(Data excerpts)
---------------
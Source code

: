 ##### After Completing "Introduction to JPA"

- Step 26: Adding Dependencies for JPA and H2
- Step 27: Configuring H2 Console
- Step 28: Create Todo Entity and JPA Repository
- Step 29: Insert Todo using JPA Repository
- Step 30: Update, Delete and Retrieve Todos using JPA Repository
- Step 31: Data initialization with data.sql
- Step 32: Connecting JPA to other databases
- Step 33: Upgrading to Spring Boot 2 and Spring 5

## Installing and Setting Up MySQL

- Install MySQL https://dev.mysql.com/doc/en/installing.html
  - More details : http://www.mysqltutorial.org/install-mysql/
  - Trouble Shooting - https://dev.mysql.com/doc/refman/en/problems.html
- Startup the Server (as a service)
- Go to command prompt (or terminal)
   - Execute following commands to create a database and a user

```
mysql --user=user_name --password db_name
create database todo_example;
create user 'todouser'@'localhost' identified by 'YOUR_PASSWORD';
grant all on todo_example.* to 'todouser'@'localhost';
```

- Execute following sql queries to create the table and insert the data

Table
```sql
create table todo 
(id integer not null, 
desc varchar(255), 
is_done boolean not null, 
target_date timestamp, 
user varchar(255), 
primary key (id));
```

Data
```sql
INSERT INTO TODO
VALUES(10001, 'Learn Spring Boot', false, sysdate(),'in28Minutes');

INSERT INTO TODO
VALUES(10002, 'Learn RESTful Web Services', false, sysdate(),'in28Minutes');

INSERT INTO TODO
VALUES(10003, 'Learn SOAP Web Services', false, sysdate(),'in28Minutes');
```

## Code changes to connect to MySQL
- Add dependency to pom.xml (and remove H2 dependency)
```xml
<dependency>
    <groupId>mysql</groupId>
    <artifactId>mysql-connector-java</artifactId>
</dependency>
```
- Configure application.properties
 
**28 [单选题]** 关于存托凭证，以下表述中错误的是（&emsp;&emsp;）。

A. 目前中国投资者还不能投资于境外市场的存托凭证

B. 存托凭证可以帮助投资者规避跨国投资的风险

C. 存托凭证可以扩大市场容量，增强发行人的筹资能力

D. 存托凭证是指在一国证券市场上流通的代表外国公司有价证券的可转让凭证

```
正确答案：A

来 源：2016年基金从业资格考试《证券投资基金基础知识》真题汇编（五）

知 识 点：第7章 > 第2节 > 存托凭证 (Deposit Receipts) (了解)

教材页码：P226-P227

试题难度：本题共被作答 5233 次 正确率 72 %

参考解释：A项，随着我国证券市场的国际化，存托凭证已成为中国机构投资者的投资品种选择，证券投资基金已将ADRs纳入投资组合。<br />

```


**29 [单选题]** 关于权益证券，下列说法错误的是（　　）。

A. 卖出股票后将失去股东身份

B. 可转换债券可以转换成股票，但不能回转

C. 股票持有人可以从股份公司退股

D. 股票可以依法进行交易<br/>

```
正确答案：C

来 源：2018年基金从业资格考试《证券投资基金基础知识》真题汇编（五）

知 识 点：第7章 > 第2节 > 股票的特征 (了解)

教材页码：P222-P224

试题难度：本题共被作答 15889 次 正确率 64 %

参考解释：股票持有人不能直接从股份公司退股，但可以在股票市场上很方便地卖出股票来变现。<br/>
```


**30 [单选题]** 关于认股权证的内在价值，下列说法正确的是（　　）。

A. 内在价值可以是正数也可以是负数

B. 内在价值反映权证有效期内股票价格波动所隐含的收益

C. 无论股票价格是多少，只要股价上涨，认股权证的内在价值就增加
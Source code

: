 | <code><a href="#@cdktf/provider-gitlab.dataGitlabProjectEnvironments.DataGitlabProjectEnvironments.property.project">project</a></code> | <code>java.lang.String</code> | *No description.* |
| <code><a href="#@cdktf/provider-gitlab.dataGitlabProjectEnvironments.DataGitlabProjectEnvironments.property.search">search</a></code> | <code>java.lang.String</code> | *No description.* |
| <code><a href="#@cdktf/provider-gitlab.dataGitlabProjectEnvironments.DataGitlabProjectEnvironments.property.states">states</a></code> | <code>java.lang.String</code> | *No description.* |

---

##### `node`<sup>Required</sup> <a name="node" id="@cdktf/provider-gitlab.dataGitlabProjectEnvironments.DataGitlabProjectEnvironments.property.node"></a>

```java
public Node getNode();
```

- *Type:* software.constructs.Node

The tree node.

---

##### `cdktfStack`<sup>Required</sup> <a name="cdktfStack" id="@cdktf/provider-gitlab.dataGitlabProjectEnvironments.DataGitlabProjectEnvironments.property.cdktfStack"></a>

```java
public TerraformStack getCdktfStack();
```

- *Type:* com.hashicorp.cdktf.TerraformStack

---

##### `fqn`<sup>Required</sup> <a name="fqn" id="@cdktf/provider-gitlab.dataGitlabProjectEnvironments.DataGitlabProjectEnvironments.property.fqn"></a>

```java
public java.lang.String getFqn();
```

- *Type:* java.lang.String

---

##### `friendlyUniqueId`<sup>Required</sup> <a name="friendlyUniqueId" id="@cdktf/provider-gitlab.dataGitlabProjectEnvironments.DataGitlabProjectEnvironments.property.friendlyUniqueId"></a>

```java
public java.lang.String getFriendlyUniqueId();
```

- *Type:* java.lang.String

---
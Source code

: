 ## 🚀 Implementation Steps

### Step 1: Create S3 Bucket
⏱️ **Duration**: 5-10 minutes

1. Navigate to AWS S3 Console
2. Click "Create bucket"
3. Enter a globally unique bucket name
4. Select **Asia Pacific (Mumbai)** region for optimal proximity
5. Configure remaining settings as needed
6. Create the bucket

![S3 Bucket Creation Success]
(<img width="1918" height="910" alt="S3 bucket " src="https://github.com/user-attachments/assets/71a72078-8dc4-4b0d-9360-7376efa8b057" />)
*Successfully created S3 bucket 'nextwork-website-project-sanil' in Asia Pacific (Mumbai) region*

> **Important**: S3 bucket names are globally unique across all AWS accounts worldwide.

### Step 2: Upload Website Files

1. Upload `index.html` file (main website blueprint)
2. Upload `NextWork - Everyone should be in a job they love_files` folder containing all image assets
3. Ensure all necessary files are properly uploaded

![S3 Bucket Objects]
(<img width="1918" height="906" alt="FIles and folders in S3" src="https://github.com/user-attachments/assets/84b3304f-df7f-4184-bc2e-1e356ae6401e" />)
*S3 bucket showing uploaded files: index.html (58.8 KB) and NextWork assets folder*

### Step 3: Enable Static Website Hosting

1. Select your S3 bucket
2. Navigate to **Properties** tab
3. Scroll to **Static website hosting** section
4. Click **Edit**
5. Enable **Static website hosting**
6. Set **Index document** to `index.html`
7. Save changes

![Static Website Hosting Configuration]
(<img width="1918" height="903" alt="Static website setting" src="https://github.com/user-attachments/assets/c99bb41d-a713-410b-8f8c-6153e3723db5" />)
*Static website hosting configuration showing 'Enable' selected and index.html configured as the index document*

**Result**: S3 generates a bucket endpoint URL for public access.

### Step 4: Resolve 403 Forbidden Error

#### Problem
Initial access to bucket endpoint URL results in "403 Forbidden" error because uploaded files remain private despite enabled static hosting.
---------------
The answer is a number alone: how many lines of the data contain the string "本题共被作答"?

2